# WHAT YOU HAVE TO DO:
One exact copy of the listing is needed. It should contain no pictures.

[Start of section]

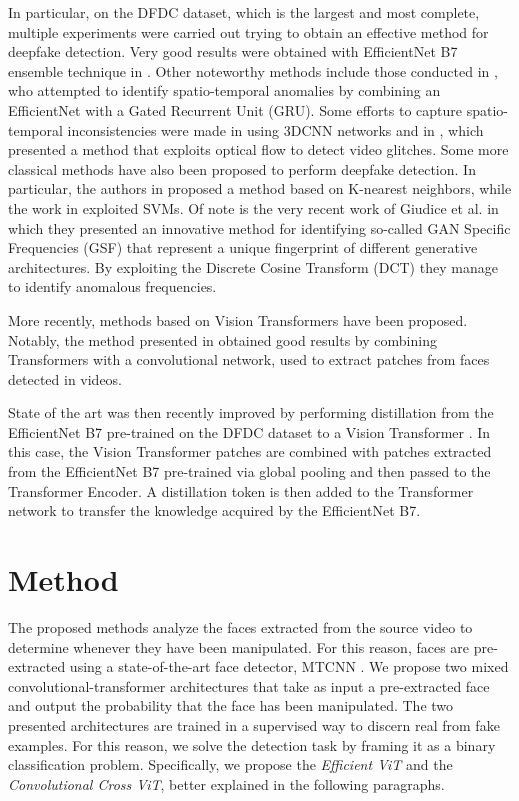 \documentclass[runningheads]{llncs}
\begin{document}
In particular, on the DFDC dataset, which is the largest and most complete, multiple experiments were carried out trying to obtain an effective method for deepfake detection. Very good results were obtained with EfficientNet B7 ensemble technique in 
\cite{dfdc_solution}. Other noteworthy methods include those conducted in \cite{montserrat2020deepfakes}, who attempted to identify spatio-temporal anomalies by combining an EfficientNet with a Gated Recurrent Unit (GRU). Some efforts to capture spatio-temporal inconsistencies were made in  \cite{delima2020deepfake} using 3DCNN networks and in \cite{amerini2019deepfake}, which presented a method that exploits optical flow to detect video glitches. Some more classical methods have also been proposed to perform deepfake detection. In particular, the authors in \cite{guarnera2020deepfake} proposed a method based on K-nearest neighbors, while the work in \cite{yang2019exposing} exploited SVMs. Of note is the very recent work of Giudice et al. \cite{jimaging7080128} in which they presented an innovative method for identifying so-called GAN Specific Frequencies (GSF) that represent a unique fingerprint of different generative architectures. By exploiting the Discrete Cosine Transform (DCT) they manage to identify anomalous frequencies.

More recently, methods based on Vision Transformers have been proposed. Notably, the method presented in \cite{wodajo2021deepfake} obtained good results by combining Transformers with a convolutional network, used to extract patches from faces detected in videos. 

State of the art was then recently improved by performing distillation from the EfficientNet B7 pre-trained on the DFDC dataset to a Vision Transformer \cite{heo2021deepfake}. In this case, the Vision Transformer patches are combined with patches extracted from the EfficientNet B7 pre-trained via global pooling and then passed to the Transformer Encoder. A distillation token is then added to the Transformer network to transfer the knowledge acquired by the EfficientNet B7. 

\section{Method}
The proposed methods analyze the faces extracted from the source video to determine whenever they have been manipulated. For this reason, faces are pre-extracted using a state-of-the-art face detector, MTCNN \cite{zhang2016joint}. We propose two mixed convolutional-transformer architectures that take as input a pre-extracted face and output the probability that the face has been manipulated. The two presented architectures are trained in a supervised way to discern real from fake examples. For this reason, we solve the detection task by framing it as a binary classification problem. Specifically, we propose the \textit{Efficient ViT} and the \textit{Convolutional Cross ViT}, better explained in the following paragraphs.
\end{document}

[End of section]

# PROBLEM SOLUTION:
 \documentclass[runningheads]{llncs}
\begin{document}
In particular, on the DFDC dataset, which is the largest and most complete, multiple experiments were carried out trying to obtain an effective method for deepfake detection. Very good results were obtained with EfficientNet B7 ensemble technique in 
\cite{dfdc_solution}. Other noteworthy methods include those conducted in \cite{montserrat2020deepfakes}, who attempted to identify spatio-temporal anomalies by combining an EfficientNet with a Gated Recurrent Unit (GRU). Some efforts to capture spatio-temporal inconsistencies were made in  \cite{delima2020deepfake} using 3DCNN networks and in \cite{amerini2019deepfake}, which presented a method that exploits optical flow to detect video glitches. Some more classical methods have also been proposed to perform deepfake detection. In particular, the authors in \cite{guarnera2020deepfake} proposed a method based on K-nearest neighbors, while the work in \cite{yang2019exposing} exploited SVMs. Of note is the very recent work of Giudice et al. \cite{jimaging7080128} in which they presented an innovative method for identifying so-called GAN Specific Frequencies (GSF) that represent a unique fingerprint of different generative architectures. By exploiting the Discrete Cosine Transform (DCT) they manage to identify anomalous frequencies.

More recently, methods based on Vision Transformers have been proposed. Notably, the method presented in \cite{wodajo2021deepfake} obtained good results by combining Transformers with a convolutional network, used to extract patches from faces detected in videos. 

State of the art was then recently improved by performing distillation from the EfficientNet B7 pre-trained on the DFDC dataset to a Vision Transformer \cite{heo2021deepfake}. In this case, the Vision Transformer patches are combined with patches extracted from the EfficientNet B7 pre-trained via global pooling and then passed to the Transformer Encoder. A distillation token is then added to the Transformer network to transfer the knowledge acquired by the EfficientNet B7. 

\section{Method}
The proposed methods analyze the faces extracted from the source video to determine whenever they have been manipulated. For this reason, faces are pre-extracted using a state-of-the-art face detector, MTCNN \cite{zhang2016joint}. We propose two mixed convolutional-transformer architectures that take as input a pre-extracted face and output the probability that the face has been manipulated. The two presented architectures are trained in a supervised way to discern real from fake examples. For this reason, we solve the detection task by framing it as a binary classification problem. Specifically, we propose the \textit{Efficient ViT} and the \textit{Convolutional Cross ViT}, better explained in the following paragraphs.
\end{document}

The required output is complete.